By Erin Han, May 2, 2023
Cal Poly Pomona’s College of Education and Integrative Studies recently received a gift of $25,000 and an endowment valued at $82,000 to expand the Teacher Academy, a pathway program for high school students going into the education profession.
According to the Dean of CEIS, Hend Gilli-Elewy, the donation was provided by Ivan Misner, founder of Business Network International and CPP alumni.
“Young people represent about 20% of the population but they’re 100% of our future, so most of my charitable giving has been related to children and education,” said Misner. “The money would be better spent with teachers than anything else.”

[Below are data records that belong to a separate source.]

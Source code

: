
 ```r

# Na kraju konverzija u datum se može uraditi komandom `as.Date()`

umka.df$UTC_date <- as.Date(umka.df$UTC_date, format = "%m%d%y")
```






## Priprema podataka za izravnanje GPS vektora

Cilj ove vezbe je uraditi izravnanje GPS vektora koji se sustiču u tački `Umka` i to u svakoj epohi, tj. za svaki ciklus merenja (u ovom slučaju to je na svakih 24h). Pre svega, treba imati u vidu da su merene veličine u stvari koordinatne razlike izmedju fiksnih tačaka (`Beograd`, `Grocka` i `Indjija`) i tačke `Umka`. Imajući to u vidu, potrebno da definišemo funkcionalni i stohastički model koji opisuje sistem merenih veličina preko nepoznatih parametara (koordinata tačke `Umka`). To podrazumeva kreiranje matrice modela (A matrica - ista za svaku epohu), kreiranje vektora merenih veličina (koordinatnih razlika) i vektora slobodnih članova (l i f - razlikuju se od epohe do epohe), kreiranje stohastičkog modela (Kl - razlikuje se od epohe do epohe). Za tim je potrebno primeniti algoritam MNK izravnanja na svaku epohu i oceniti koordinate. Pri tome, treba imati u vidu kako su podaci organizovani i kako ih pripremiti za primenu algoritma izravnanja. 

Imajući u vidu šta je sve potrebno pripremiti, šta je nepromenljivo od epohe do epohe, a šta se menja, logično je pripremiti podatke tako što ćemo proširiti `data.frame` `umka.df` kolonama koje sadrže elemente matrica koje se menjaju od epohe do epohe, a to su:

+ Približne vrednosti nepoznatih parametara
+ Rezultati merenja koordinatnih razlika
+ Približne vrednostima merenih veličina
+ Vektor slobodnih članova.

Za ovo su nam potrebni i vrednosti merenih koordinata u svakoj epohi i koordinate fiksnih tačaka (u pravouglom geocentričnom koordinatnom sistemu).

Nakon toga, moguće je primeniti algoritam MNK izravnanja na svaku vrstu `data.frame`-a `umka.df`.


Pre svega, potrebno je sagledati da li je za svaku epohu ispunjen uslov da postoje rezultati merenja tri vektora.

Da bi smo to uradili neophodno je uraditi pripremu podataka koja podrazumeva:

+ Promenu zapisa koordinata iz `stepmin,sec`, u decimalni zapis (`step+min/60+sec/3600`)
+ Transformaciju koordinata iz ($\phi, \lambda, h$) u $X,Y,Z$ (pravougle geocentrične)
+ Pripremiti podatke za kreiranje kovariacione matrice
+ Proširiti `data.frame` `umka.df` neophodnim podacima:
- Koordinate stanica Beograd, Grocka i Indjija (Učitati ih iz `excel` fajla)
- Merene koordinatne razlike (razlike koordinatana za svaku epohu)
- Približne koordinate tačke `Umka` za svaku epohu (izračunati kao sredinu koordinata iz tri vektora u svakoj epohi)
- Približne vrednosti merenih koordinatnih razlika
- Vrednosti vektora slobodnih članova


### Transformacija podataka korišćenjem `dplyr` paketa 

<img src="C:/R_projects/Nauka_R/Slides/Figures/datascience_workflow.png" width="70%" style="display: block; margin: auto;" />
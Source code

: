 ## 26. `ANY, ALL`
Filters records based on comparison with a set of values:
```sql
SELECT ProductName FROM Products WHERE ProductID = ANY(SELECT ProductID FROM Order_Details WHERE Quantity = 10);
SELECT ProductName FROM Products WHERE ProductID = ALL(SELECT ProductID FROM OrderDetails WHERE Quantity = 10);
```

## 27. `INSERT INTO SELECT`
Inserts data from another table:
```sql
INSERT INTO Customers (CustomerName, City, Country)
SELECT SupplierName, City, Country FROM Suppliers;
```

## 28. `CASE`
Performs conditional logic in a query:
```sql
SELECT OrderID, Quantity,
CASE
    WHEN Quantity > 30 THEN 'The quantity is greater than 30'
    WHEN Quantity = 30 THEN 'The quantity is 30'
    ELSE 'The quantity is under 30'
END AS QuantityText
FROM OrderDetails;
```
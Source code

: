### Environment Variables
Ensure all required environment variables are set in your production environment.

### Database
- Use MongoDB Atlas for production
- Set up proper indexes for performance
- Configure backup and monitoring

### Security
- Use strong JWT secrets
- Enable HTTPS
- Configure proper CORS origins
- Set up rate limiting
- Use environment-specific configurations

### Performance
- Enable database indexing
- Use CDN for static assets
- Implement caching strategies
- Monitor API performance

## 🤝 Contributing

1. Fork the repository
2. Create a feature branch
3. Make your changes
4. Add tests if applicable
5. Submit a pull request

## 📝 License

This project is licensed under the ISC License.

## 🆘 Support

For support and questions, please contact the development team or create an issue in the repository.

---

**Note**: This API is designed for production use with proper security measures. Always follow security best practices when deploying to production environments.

With the donated funds, the Teacher Academy can further support students in their academic endeavors and provide them with more opportunities.
“Children are our future and teachers have a major impact on that future,” said Misner. “I had three teachers that completely changed the trajectory of my life, they influenced me in ways that are still relevant to me today.”
The Teacher Academy’s mission is to connect high school students who are aspiring teachers with professionals and make the resources at Cal Poly Pomona available to them. Through the program, students can receive college credits as well as practical experience to prepare them for a teaching career.
Ethnic and women’s studies Lecturer, Paul Knopf is a leader for the Teacher Academy.
“These high school students are serious about going into the teaching profession, and with the Teacher Academy program, we’re kind of helping them along the way,” said Knopf. “It’s a unique opportunity and the issue is there’s not that many districts that have this pathway program.”
Knopf said this donation will help the program grow and expand. According to Knopf, the Teacher Academy is extending their outreach and currently working with three other school districts.
The culminating opportunity for these high school students is a field trip geared toward future teachers, with the hopes they choose to attain a bachelor’s degree at CPP. Participants get a general tour, as well as the opportunity to connect with students, professors, the dean and other staff from the education department. The program also allows students to learn more about the process and what classes are available.
“The donations and the grants help provide the funds needed for the bus, for feeding them for the tours, for all of those extra things that we can provide schools with, so money isn’t an obstacle for them to participate in something like this,” said Knopf.
Knopf said for some school districts, field trips are a luxury and the funds may not exist to pay for the buses, or for teachers to miss a day.
According to Gov. Gavin Newsom’s proposed budget released in January, Proposition 98 funding for the 2023-2024 school year is $108.8 billion, indicating a $1.5 billion decrease relative to 2022. Proposition 98 establishes a minimum funding guarantee for K-12 schools and community colleges and this drop will be the first following a decade of increases.
California schools are also experiencing a lack of enrollment following the pandemic. According to EdSource, K-12 enrollment faced a 1.8% decline in 2022, falling below 6 million for the first time in two decades. Low enrollment can result in funding cuts for California schools, leading to staff cuts and teacher shortages.
“I do think funding is important for that major because they will be the next educators,” said engineering student, Katelyn Nguyen. “I know the system already doesn’t pay teachers that much.”
One of the Teacher Academy’s overarching goals is to alleviate California’s teacher shortage by encouraging prospective high school students to pursue the field of education and become the next generation’s teachers.
“It (Teacher Academy) sounds like a nice learning experience for the younger students,” said Nguyen. “Especially since the school really emphasizes hands-on work and the ‘learn by doing.’”
The Teacher Academy meets quarterly on campus and will utilize the donation to continue supporting aspiring teachers through their academic journey.